All men owe a duty of care not to inflict foreseeable or unnecessary harm onto others. An accidental breach of this duty of care results in a tort action for negligence. An intentional breach results in Intentional Infliction of Physical Harm? Look, don't jump on me, that's what the law books call the tort. I didn't name it.

What Firestorm did was a negligent breach of his duty of care not to use his powers carelessly and harm other people. It was actionable, it just wasn't malpractice. If someone had just done a little research and called the suit a negligence suit, I wouldn't have had any problem with the story.
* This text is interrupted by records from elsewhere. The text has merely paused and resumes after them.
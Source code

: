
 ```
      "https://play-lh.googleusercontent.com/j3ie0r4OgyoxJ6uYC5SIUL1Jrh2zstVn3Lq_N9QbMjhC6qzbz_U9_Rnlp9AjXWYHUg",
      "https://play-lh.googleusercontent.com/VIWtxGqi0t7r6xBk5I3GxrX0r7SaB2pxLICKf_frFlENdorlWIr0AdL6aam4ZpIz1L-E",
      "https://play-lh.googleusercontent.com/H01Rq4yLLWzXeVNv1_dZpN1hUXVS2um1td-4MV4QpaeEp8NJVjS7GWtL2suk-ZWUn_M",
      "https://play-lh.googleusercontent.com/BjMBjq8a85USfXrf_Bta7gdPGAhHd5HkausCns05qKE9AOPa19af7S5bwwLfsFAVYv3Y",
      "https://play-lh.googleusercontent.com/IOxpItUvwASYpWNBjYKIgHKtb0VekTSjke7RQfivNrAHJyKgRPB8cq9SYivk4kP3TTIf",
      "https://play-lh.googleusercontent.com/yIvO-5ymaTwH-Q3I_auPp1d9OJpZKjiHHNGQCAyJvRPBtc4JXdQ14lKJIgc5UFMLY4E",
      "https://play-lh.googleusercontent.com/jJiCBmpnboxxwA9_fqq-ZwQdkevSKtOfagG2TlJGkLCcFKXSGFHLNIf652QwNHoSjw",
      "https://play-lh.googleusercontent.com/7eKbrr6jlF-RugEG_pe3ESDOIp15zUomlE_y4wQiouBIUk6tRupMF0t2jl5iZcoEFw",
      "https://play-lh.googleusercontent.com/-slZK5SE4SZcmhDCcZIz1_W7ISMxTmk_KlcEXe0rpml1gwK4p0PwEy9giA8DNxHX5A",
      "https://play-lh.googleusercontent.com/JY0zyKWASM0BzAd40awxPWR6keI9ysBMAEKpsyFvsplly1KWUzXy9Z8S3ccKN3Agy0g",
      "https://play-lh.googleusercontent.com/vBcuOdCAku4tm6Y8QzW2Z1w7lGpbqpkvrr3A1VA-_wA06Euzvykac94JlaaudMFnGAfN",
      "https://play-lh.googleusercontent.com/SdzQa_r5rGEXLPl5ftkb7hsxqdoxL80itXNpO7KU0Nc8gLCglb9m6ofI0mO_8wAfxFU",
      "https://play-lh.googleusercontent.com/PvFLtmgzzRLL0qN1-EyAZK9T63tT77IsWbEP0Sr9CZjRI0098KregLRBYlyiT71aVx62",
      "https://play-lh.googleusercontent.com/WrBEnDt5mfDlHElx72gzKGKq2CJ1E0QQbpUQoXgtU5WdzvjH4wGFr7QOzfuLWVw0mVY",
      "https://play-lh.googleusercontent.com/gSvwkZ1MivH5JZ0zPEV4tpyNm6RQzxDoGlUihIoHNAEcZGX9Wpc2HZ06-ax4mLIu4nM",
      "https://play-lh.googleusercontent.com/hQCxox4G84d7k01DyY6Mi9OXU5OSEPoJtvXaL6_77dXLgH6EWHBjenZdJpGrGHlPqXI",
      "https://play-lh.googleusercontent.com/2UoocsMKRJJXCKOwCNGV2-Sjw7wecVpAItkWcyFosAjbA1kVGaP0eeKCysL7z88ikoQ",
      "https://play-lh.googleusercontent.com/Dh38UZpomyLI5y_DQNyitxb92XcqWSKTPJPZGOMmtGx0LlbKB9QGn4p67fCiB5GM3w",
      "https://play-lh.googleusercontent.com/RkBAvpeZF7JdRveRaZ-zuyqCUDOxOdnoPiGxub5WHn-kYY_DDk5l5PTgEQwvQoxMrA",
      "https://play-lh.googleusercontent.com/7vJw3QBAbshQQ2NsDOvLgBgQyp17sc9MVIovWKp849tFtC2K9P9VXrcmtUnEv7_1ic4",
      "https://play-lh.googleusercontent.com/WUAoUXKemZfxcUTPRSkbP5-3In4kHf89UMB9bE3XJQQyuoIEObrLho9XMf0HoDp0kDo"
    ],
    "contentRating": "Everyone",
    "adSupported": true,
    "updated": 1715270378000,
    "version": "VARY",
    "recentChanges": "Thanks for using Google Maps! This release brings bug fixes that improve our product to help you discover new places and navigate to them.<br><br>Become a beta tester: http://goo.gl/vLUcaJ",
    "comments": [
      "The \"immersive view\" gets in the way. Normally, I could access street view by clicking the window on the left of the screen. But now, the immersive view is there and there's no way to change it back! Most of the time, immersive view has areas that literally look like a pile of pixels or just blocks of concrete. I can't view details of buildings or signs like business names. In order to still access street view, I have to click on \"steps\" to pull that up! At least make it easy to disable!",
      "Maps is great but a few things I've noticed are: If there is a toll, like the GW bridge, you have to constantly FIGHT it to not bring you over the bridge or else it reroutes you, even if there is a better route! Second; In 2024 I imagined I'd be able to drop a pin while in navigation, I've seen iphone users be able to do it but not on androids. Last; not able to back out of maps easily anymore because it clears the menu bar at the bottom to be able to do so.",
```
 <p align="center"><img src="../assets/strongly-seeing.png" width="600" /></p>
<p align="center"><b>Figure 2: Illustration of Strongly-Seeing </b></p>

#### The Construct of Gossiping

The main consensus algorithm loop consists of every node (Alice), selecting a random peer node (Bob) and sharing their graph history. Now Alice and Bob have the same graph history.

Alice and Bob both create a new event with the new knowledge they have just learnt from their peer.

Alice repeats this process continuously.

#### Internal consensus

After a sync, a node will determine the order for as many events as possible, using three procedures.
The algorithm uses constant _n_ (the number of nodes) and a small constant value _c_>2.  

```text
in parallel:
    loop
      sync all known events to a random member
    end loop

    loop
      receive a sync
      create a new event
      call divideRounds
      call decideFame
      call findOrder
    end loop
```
Well, almost no problems. There's still Moonbow to contend with. Remember the new villain/hero from the same issue of Firestorm? Just what the comic world needs, another archer character with gimmick arrows. Did we have a vacancy, because the original Green Arrow died in the Crisis? Well at least this archer hero/villain had an original M.O. to counter the fact that her archer power was rather derivative.

She robs from the rich and gives to the poor.

******


BOB INGERSOLL, comic reader, attorney, and CBG legal analyst has three more entries for the JUST WHAT WE DON'T NEED ANOTHER ONE OF DERBY: Gophers, Elephants, and Kangaroos. First we had the Teenage Mutant Ninja Turtles. Then we had the Radioactive Black Belt Adolescent Hamsters. Now Graphix Ltd. is adding the Mildly Microwaved Pre-Pubescent Kung Fu Gophers, Marvel is coming out with the Adult Thermonuclear Samuari Elephants, and Blackthorn is going to release (I swear I'm not making this up) Pre-Teen Dirty Gene Karate Kangaroos.

Enough already! I got the joke the first time. And I didn't like it then.

I first saw the phrase "Teenage mutant ninja" in the October 14, 1983 Everett True strip. I wish I had invested in it. So did Tony Isabella when he wrote the phrase, "Teenage mutant ninja." Little did either of us know we were seeing the birth of a growth industry?